> **ACTION ITEM**: Please count the lines below that contain the word "localhost", and reply with that number alone.

> **GIVEN RECORDS**:
**********
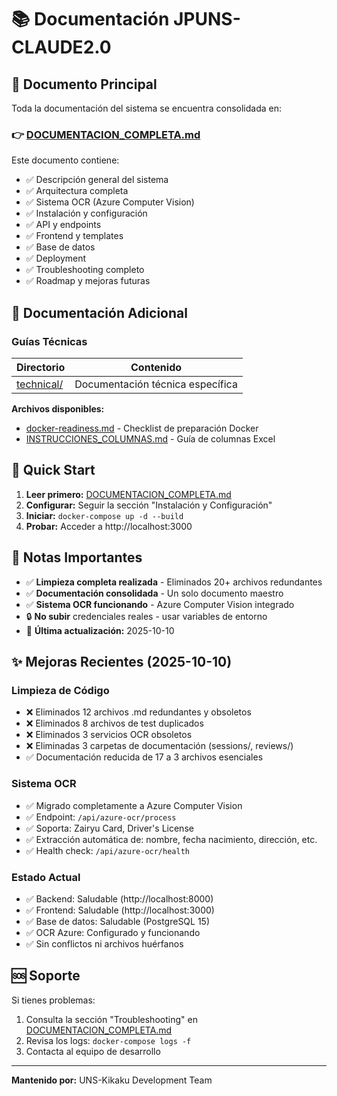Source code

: # 📚 Documentación JPUNS-CLAUDE2.0

## 📖 Documento Principal

Toda la documentación del sistema se encuentra consolidada en:

### 👉 [DOCUMENTACION_COMPLETA.md](../DOCUMENTACION_COMPLETA.md)

Este documento contiene:
- ✅ Descripción general del sistema
- ✅ Arquitectura completa
- ✅ Sistema OCR (Azure Computer Vision)
- ✅ Instalación y configuración
- ✅ API y endpoints
- ✅ Frontend y templates
- ✅ Base de datos
- ✅ Deployment
- ✅ Troubleshooting completo
- ✅ Roadmap y mejoras futuras

## 📂 Documentación Adicional

### Guías Técnicas

| Directorio | Contenido |
|------------|-----------|
| [technical/](technical/) | Documentación técnica específica |

**Archivos disponibles:**
- [docker-readiness.md](technical/docker-readiness.md) - Checklist de preparación Docker
- [INSTRUCCIONES_COLUMNAS.md](technical/INSTRUCCIONES_COLUMNAS.md) - Guía de columnas Excel

## 🚀 Quick Start

1. **Leer primero:** [DOCUMENTACION_COMPLETA.md](../DOCUMENTACION_COMPLETA.md)
2. **Configurar:** Seguir la sección "Instalación y Configuración"
3. **Iniciar:** `docker-compose up -d --build`
4. **Probar:** Acceder a http://localhost:3000

## 📝 Notas Importantes

- ✅ **Limpieza completa realizada** - Eliminados 20+ archivos redundantes
- ✅ **Documentación consolidada** - Un solo documento maestro
- ✅ **Sistema OCR funcionando** - Azure Computer Vision integrado
- 🔒 **No subir** credenciales reales - usar variables de entorno
- 📅 **Última actualización:** 2025-10-10

## ✨ Mejoras Recientes (2025-10-10)

### Limpieza de Código
- ❌ Eliminados 12 archivos .md redundantes y obsoletos
- ❌ Eliminados 8 archivos de test duplicados
- ❌ Eliminados 3 servicios OCR obsoletos
- ❌ Eliminadas 3 carpetas de documentación (sessions/, reviews/)
- ✅ Documentación reducida de 17 a 3 archivos esenciales

### Sistema OCR
- ✅ Migrado completamente a Azure Computer Vision
- ✅ Endpoint: `/api/azure-ocr/process`
- ✅ Soporta: Zairyu Card, Driver's License
- ✅ Extracción automática de: nombre, fecha nacimiento, dirección, etc.
- ✅ Health check: `/api/azure-ocr/health`

### Estado Actual
- ✅ Backend: Saludable (http://localhost:8000)
- ✅ Frontend: Saludable (http://localhost:3000)
- ✅ Base de datos: Saludable (PostgreSQL 15)
- ✅ OCR Azure: Configurado y funcionando
- ✅ Sin conflictos ni archivos huérfanos

## 🆘 Soporte

Si tienes problemas:
1. Consulta la sección "Troubleshooting" en [DOCUMENTACION_COMPLETA.md](../DOCUMENTACION_COMPLETA.md)
2. Revisa los logs: `docker-compose logs -f`
3. Contacta al equipo de desarrollo

---

**Mantenido por:** UNS-Kikaku Development Team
**********
> **TASK RESULT**: 3